The US Senate approved a bill of punishment for companies that circulate on US exchanges but do not follow the reporting standards adopted in the country. The initiative is aimed mainly at Chinese firms that most often commit such violations, Fox Business reports.
The document still needs to be approved by the Democratic-controlled House of Representatives, after which it will be sent for signature to US President Donald Trump, who has intensified criticism of China recently.
One of the reasons for changing the rules was the situation with the Chinese company Luckin Coffee, which was convicted of falsifying reports and overstating sales for the fourth quarter by 2.5 times. NASDAQ intends to delist in a month and a half, which are reserved for appeal.

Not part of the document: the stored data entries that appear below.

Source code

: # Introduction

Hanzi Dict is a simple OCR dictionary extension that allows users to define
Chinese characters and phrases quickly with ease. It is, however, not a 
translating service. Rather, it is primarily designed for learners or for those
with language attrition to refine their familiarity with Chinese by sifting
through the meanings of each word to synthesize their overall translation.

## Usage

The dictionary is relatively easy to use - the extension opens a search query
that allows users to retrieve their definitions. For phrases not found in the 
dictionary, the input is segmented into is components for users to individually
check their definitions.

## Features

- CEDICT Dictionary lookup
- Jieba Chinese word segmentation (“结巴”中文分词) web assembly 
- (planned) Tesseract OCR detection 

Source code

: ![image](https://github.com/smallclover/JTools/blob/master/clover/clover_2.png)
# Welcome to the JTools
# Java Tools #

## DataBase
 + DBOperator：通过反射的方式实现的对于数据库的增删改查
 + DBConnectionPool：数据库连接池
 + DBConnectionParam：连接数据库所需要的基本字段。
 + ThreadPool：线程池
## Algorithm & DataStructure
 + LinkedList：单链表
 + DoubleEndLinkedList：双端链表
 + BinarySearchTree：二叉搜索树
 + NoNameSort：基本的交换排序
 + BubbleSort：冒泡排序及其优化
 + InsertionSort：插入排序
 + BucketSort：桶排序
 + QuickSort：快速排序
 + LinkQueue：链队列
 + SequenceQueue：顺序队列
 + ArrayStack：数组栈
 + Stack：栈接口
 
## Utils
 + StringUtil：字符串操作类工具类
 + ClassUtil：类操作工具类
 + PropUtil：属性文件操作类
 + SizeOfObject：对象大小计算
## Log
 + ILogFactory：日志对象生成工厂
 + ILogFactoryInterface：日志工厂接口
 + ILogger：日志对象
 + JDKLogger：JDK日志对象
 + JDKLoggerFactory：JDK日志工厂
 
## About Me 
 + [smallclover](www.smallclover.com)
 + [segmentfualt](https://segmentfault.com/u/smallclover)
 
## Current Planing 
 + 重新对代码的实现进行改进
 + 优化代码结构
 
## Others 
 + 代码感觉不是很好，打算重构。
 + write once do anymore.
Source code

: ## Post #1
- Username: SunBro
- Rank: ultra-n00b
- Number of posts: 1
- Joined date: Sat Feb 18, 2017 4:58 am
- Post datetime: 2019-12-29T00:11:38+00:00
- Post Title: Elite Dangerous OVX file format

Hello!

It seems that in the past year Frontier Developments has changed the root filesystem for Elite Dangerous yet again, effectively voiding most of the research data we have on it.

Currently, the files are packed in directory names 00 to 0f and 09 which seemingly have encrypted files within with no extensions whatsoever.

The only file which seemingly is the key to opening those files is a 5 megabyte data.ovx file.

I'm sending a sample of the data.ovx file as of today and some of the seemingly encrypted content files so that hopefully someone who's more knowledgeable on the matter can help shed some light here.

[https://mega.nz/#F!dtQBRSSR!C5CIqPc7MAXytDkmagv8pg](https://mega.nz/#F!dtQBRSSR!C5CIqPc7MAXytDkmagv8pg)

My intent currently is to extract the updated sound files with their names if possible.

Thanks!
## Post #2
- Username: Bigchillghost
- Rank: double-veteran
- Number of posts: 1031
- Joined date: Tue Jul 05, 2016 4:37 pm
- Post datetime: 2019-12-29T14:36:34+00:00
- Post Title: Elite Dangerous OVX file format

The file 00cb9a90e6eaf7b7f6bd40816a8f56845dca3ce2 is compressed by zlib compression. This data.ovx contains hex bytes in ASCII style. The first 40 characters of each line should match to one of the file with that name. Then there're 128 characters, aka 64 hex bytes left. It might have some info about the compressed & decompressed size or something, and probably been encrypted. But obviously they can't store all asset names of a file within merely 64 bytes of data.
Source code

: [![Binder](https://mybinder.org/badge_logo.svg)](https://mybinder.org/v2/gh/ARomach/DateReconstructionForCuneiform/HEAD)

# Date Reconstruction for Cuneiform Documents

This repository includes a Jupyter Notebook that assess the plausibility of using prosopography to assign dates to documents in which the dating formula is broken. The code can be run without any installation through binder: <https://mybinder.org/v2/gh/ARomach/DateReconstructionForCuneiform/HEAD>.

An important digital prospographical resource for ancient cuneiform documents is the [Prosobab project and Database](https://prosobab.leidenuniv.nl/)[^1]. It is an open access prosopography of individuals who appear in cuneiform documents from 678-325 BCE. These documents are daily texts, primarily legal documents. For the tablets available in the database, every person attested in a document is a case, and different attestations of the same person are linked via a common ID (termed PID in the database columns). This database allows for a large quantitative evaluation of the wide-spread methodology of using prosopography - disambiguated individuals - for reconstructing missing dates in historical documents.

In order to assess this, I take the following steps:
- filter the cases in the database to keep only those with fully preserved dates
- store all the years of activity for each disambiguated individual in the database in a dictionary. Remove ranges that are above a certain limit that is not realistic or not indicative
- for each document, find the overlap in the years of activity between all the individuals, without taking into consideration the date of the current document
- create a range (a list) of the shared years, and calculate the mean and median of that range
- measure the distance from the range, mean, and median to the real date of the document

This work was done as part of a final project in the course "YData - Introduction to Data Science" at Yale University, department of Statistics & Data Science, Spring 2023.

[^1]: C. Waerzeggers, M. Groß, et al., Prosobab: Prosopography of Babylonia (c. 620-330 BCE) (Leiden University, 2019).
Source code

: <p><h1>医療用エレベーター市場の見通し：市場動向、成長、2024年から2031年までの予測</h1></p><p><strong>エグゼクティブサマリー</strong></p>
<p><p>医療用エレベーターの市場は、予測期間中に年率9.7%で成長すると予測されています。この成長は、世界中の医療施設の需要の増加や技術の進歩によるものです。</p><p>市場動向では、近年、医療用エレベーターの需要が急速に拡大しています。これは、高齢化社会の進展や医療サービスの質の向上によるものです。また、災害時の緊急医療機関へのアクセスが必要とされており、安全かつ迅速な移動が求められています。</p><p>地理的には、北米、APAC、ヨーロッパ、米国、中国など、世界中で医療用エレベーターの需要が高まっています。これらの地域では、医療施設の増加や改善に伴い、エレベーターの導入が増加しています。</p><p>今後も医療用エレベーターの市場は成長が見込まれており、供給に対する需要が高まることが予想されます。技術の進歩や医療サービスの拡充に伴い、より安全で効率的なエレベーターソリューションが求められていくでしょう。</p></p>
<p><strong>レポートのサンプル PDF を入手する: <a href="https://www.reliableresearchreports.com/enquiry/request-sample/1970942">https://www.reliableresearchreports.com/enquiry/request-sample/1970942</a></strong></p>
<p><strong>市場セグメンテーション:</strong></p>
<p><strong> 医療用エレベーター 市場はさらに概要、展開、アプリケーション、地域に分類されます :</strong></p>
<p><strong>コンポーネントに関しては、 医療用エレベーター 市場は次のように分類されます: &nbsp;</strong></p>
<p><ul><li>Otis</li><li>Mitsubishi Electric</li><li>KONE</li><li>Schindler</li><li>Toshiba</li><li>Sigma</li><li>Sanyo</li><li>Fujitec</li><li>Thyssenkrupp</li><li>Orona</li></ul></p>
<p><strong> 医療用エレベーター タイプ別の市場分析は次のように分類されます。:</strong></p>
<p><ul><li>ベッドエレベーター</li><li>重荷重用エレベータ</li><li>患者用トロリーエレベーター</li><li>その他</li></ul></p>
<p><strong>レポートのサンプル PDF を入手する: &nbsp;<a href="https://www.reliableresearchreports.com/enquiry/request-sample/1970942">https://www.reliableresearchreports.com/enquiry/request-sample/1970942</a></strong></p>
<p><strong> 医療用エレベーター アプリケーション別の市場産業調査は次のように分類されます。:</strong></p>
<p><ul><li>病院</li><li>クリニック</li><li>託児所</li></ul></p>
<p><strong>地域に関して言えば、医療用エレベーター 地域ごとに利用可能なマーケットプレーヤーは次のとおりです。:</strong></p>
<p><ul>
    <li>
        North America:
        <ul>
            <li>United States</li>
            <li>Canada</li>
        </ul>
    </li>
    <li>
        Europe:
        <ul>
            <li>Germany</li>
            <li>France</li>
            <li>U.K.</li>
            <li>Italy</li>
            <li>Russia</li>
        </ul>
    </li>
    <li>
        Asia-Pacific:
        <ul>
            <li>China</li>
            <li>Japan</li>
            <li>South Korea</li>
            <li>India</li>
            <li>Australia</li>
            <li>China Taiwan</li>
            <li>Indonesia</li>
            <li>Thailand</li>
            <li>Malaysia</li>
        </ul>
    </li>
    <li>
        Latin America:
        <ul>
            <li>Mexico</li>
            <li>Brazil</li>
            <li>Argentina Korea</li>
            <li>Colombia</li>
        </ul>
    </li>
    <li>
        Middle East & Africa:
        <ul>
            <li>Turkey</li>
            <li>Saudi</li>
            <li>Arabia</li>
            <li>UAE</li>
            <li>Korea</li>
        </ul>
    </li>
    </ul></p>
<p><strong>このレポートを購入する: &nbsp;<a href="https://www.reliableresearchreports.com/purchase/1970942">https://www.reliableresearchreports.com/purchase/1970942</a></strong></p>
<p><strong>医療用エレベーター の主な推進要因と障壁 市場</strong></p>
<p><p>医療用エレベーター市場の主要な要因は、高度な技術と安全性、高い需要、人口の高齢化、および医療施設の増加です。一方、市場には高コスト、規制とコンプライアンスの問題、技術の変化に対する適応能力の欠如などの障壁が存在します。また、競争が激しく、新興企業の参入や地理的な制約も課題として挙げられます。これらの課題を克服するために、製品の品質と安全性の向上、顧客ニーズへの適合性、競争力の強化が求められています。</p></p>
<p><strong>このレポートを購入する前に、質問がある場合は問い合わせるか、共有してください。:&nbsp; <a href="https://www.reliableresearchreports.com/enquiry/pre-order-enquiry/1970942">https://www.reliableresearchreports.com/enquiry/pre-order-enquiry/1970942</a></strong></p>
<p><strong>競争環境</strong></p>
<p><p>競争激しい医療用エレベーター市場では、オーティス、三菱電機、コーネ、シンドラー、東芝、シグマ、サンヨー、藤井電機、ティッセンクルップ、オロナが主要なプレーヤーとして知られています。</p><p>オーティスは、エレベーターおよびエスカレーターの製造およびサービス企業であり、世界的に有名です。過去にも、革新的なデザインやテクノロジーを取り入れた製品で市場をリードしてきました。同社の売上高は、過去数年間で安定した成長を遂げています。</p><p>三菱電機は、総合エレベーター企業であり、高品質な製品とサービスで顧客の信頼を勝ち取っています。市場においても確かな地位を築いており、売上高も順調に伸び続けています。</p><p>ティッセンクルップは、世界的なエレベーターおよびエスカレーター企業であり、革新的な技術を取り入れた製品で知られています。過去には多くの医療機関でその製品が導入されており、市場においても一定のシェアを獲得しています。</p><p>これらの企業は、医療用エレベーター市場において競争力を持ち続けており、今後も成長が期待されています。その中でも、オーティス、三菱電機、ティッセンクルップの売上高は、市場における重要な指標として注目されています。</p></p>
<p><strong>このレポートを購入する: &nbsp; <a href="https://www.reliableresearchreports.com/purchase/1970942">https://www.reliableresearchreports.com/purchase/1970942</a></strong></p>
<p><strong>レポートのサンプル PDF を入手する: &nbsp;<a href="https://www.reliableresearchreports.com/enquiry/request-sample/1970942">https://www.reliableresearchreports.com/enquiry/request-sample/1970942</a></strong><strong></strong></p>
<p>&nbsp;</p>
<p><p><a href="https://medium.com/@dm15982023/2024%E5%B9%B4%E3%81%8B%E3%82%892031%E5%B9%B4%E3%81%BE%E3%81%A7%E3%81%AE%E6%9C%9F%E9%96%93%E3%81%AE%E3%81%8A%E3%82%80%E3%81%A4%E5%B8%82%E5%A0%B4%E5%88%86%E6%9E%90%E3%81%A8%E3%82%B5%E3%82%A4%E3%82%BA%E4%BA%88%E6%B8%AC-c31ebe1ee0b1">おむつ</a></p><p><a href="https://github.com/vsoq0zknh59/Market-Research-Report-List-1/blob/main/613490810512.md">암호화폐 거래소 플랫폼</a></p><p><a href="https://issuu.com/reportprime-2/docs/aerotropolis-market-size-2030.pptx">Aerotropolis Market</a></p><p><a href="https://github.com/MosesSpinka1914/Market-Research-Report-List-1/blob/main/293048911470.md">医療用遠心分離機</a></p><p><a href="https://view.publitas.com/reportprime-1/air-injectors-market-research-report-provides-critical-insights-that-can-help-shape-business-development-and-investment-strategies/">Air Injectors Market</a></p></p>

However, the document itself was introduced a year ago as part of the search for ways to put pressure on China during the trade war. Currently, Chinese companies are not subject to the same rules that apply to US companies. This situation increases the risk of fraud, especially for small retail investors.
The bill says that a foreign company will lose access to the exchange if within three years it does not give access to the documents of the Securities and Exchange Commission.
More than 150 Chinese companies worth more than 1.2 trillion US dollars are currently traded on US exchanges, so their punishment will be a serious blow to China.
Earlier, Reuters sources indicated that the NASDAQ exchange after the situation with Luckin Coffee is going to tighten its rules in such a way as to deprive the possibility of an initial public offering (IPO) of about a third of potential customers from China. In particular, for the first time to introduce a minimum IPO, and immediately at the level of 25 million dollars, or a quarter of market capitalization after listing.
Events develop against the backdrop of mutual dissatisfaction with each other of the world’s largest economies. In the United States, Beijing is accused of spreading the coronavirus, and the Chinese authorities consider themselves deceived by the terms of the first phase of the trade deal and are even thinking of breaking it.